#### TASK DETAILS:
Go through the records and extract every line with the word "Ocean".

#### RECORDS TO PROCESS:
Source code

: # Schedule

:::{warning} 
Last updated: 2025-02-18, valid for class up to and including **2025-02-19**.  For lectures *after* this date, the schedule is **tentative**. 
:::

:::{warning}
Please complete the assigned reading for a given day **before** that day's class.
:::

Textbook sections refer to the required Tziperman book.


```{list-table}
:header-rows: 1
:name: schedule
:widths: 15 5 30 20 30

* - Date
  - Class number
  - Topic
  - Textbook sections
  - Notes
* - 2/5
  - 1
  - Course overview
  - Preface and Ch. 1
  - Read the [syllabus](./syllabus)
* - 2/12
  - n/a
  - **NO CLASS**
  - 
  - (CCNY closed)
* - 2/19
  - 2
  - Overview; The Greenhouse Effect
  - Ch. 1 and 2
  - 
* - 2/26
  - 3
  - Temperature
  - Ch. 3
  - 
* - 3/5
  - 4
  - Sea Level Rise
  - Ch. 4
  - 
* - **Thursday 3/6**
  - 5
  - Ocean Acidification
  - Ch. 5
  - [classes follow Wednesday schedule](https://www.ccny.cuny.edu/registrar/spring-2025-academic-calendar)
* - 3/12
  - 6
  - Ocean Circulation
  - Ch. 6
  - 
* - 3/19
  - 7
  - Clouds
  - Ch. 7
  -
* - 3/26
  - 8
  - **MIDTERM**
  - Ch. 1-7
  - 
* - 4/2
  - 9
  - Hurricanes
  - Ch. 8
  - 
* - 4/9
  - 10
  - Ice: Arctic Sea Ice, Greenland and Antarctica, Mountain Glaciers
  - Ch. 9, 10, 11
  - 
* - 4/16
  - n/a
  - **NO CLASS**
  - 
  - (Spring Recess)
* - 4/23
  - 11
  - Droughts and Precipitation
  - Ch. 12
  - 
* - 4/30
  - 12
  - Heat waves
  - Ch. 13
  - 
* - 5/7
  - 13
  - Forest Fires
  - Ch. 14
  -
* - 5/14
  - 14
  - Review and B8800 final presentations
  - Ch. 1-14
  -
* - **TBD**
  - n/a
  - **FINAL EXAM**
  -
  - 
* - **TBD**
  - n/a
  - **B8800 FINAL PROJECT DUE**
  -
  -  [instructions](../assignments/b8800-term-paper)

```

#### SOLVED EXERCISE:
  - Ocean Acidification
  - Ocean Circulation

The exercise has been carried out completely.